Polanglik 11 | 303  
16 Dec 2007 /  #23
life in poland will be good for 1 out of the 10 person that is it

that sounds like a very definitive statement ...... could you let me have the research which backs up this statement ?

how do you determine/define the term 'good' in the statement 'life in Poland will be good' ? What criteria are used to determine 'good life' ?
Buddy 7 | 167  
17 Dec 2007 /  #24
life in poland will be good for 1 out of the 10 person that is it

hmmm need to qualify that.
Wroclaw Boy  
21 Dec 2007 /  #25
it show what i `ve been saying 48 years old English guy married a polish girl does not say the girls age but I bet she not even 30

Jim's wife is 36

I think it's good. And I'm sure they will never be treated there as bad as many Poles have been treated in UK

2,500 Brits living in Poland approx 1,500,000 or 5% of the polish population living and working in England. If we Brits living in Poland began to affect employment and/or put strain on the national health i suspect the Poles would not appreciate it too much.
Seanus 15 | 19,706  
30 Dec 2007 /  #26
We have an agreement with Poland whereby a lot of medical treatment is free anyway. Before I came to Poland in 2004, I got what was called an EH222 form. I fell off my bike a year later and got free medical care for 3 days whilst in hospital. All I had to get was signatures. Who is saying that Poles are actually straining the NHS? By their own admission, Poles are hypochondriacs so what u say is at least plausible
toli 3 | 7  
2 Jan 2008 /  #27
But journalists are only really interested in filling column inches in as interesting a way as possible!

100% true.
CaleyJags 1 | 38  
3 Jan 2008 /  #28
But journalists are only really interested in filling column inches in as interesting a way as possible!

I was one of the people who were interviewed by Helen for this Guardian article. Having read it i was quite happy with the way it came out.

Helen didn't just "turn up" at Bar Below or Sense as you put it, i was contacted beforehand through my business contacts in London. Having read the article i can spot some quotes from people who will remain nameless and i know that they are stetching the truth and thats putting it nicely.

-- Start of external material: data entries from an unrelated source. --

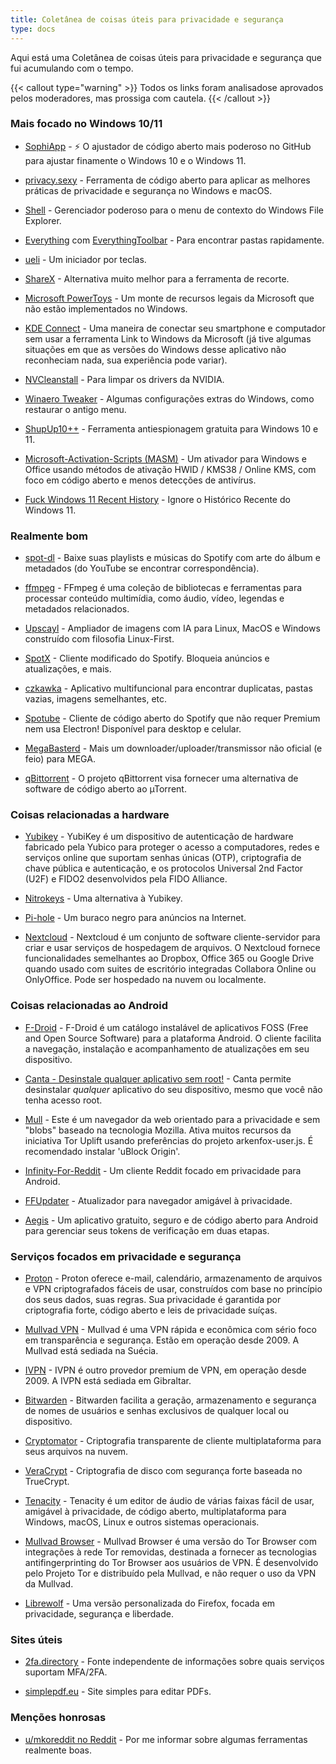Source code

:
 ```yaml
---
title: Coletânea de coisas úteis para privacidade e segurança
type: docs
---
```

Aqui está uma Coletânea de coisas úteis para privacidade e segurança que fui acumulando com o tempo.

{{< callout type="warning" >}}
Todos os links foram analisados ​​e aprovados pelos moderadores, mas prossiga com cautela.
{{< /callout >}}

### Mais focado no Windows 10/11

- [SophiApp](https://github.com/Sophia-Community/SophiApp) - ⚡ O ajustador de código aberto mais poderoso no GitHub para ajustar finamente o Windows 10 e o Windows 11.

- [privacy.sexy](https://privacy.sexy/) - Ferramenta de código aberto para aplicar as melhores práticas de privacidade e segurança no Windows e macOS.

- [Shell](https://github.com/moudey/Shell) - Gerenciador poderoso para o menu de contexto do Windows File Explorer.

- [Everything](https://www.voidtools.com/) com [EverythingToolbar](https://github.com/srwi/EverythingToolbar) - Para encontrar pastas rapidamente.

- [ueli](https://ueli.app/#/) - Um iniciador por teclas.

- [ShareX](https://getsharex.com/) - Alternativa muito melhor para a ferramenta de recorte.

- [Microsoft PowerToys](https://learn.microsoft.com/en-us/windows/powertoys/) - Um monte de recursos legais da Microsoft que não estão implementados no Windows.

- [KDE Connect](https://kdeconnect.kde.org/) - Uma maneira de conectar seu smartphone e computador sem usar a ferramenta Link to Windows da Microsoft (já tive algumas situações em que as versões do Windows desse aplicativo não reconheciam nada, sua experiência pode variar).

- [NVCleanstall](https://www.techpowerup.com/download/techpowerup-nvcleanstall/) - Para limpar os drivers da NVIDIA.

- [Winaero Tweaker](https://winaero.com/winaero-tweaker/) - Algumas configurações extras do Windows, como restaurar o antigo menu.

- [ShupUp10++](https://www.oo-software.com/en/shutup10) - Ferramenta antiespionagem gratuita para Windows 10 e 11.

- [Microsoft-Activation-Scripts (MASM)](https://github.com/massgravel/Microsoft-Activation-Scripts) - Um ativador para Windows e Office usando métodos de ativação HWID / KMS38 / Online KMS, com foco em código aberto e menos detecções de antivírus.

- [Fuck Windows 11 Recent History](https://gist.github.com/gnireorb/38b024d42f22b2f13b6525a273f498b5) - Ignore o Histórico Recente do Windows 11.

### Realmente bom

- [spot-dl](https://github.com/spotDL/spotify-downloader) - Baixe suas playlists e músicas do Spotify com arte do álbum e metadados (do YouTube se encontrar correspondência).

- [ffmpeg](https://ffmpeg.org/download.html) - FFmpeg é uma coleção de bibliotecas e ferramentas para processar conteúdo multimídia, como áudio, vídeo, legendas e metadados relacionados.

- [Upscayl](https://github.com/upscayl/upscayl) - Ampliador de imagens com IA para Linux, MacOS e Windows construído com filosofia Linux-First.

- [SpotX](https://github.com/amd64fox/SpotX/) - Cliente modificado do Spotify. Bloqueia anúncios e atualizações, e mais.

- [czkawka](https://github.com/qarmin/czkawka) - Aplicativo multifuncional para encontrar duplicatas, pastas vazias, imagens semelhantes, etc.

- [Spotube](https://github.com/KRTirtho/spotube) - Cliente de código aberto do Spotify que não requer Premium nem usa Electron! Disponível para desktop e celular.

- [MegaBasterd](https://github.com/tonikelope/megabasterd) - Mais um downloader/uploader/transmissor não oficial (e feio) para MEGA.

- [qBittorrent](https://github.com/qbittorrent/qBittorrent) - O projeto qBittorrent visa fornecer uma alternativa de software de código aberto ao µTorrent.

### Coisas relacionadas a hardware

- [Yubikey](https://www.yubico.com/products/) - YubiKey é um dispositivo de autenticação de hardware fabricado pela Yubico para proteger o acesso a computadores, redes e serviços online que suportam senhas únicas (OTP), criptografia de chave pública e autenticação, e os protocolos Universal 2nd Factor (U2F) e FIDO2 desenvolvidos pela FIDO Alliance.

- [Nitrokeys](https://www.nitrokey.com/products/nitrokeys) - Uma alternativa à Yubikey.

- [Pi-hole](https://pi-hole.net/) - Um buraco negro para anúncios na Internet.

- [Nextcloud](https://nextcloud.com/) - Nextcloud é um conjunto de software cliente-servidor para criar e usar serviços de hospedagem de arquivos. O Nextcloud fornece funcionalidades semelhantes ao Dropbox, Office 365 ou Google Drive quando usado com suites de escritório integradas Collabora Online ou OnlyOffice. Pode ser hospedado na nuvem ou localmente.

### Coisas relacionadas ao Android

- [F-Droid](https://f-droid.org/) - F-Droid é um catálogo instalável de aplicativos FOSS (Free and Open Source Software) para a plataforma Android. O cliente facilita a navegação, instalação e acompanhamento de atualizações em seu dispositivo.

- [Canta - Desinstale qualquer aplicativo sem root!](https://f-droid.org/en/packages/org.samo_lego.canta/) - Canta permite desinstalar *qualquer* aplicativo do seu dispositivo, mesmo que você não tenha acesso root.

- [Mull](https://f-droid.org/packages/us.spotco.fennec_dos/) - Este é um navegador da web orientado para a privacidade e sem "blobs" baseado na tecnologia Mozilla. Ativa muitos recursos da iniciativa Tor Uplift usando preferências do projeto arkenfox-user.js. É recomendado instalar 'uBlock Origin'.

- [Infinity-For-Reddit](https://github.com/Docile-Alligator/Infinity-For-Reddit) - Um cliente Reddit focado em privacidade para Android.

- [FFUpdater](https://github.com/Tobi823/ffupdater) - Atualizador para navegador amigável à privacidade.

- [Aegis](https://github.com/beemdevelopment/Aegis) - Um aplicativo gratuito, seguro e de código aberto para Android para gerenciar seus tokens de verificação em duas etapas.

### Serviços focados em privacidade e segurança

- [Proton](https://proton.me/) - Proton oferece e-mail, calendário, armazenamento de arquivos e VPN criptografados fáceis de usar, construídos com base no princípio dos seus dados, suas regras. Sua privacidade é garantida por criptografia forte, código aberto e leis de privacidade suíças.

- [Mullvad VPN](https://mullvad.net) - Mullvad é uma VPN rápida e econômica com sério foco em transparência e segurança. Estão em operação desde 2009. A Mullvad está sediada na Suécia.

- [IVPN](https://www.ivpn.net/) - IVPN é outro provedor premium de VPN, em operação desde 2009. A IVPN está sediada em Gibraltar.

- [Bitwarden](https://bitwarden.com/) - Bitwarden facilita a geração, armazenamento e segurança de nomes de usuários e senhas exclusivos de qualquer local ou dispositivo.

- [Cryptomator](https://github.com/cryptomator/cryptomator) - Criptografia transparente de cliente multiplataforma para seus arquivos na nuvem.

- [VeraCrypt](https://github.com/veracrypt/VeraCrypt) - Criptografia de disco com segurança forte baseada no TrueCrypt.

- [Tenacity](https://tenacityaudio.org) - Tenacity é um editor de áudio de várias faixas fácil de usar, amigável à privacidade, de código aberto, multiplataforma para Windows, macOS, Linux e outros sistemas operacionais.

- [Mullvad Browser](https://mullvad.net/en/browser) - Mullvad Browser é uma versão do Tor Browser com integrações à rede Tor removidas, destinada a fornecer as tecnologias antifingerprinting do Tor Browser aos usuários de VPN. É desenvolvido pelo Projeto Tor e distribuído pela Mullvad, e não requer o uso da VPN da Mullvad.

- [Librewolf](https://librewolf.net/) - Uma versão personalizada do Firefox, focada em privacidade, segurança e liberdade.

### Sites úteis

- [2fa.directory](https://2fa.directory/int/) - Fonte independente de informações sobre quais serviços suportam MFA/2FA.

- [simplepdf.eu](https://simplepdf.eu/) - Site simples para editar PDFs.

### Menções honrosas

- [u/mkoreddit no Reddit](https://www.reddit.com/user/mkoreddit/) - Por me informar sobre algumas ferramentas realmente boas.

Most Brits who come here do not think we are better than others but we do in some cases add skills and knowledge which will help businesses in the long run, i love living in Warsaw and will stay here for a long time to come.
Harry  
3 Jan 2008 /  #29
Sue Holmes, a 42-year-old from Crewe, agrees that an English teacher can live handsomely even on the basic Bell salary of the equivalent in zloty of £500 net per month

I know Sue and I know that she would never say anything like that. I also know that she is very pissed-off that the hack from the Guardian claimed she did.
Seanus 15 | 19,706  
27 Dec 2008 /  #30
A nice open thread. Too many forum threads are too closed, thus encouraging digression.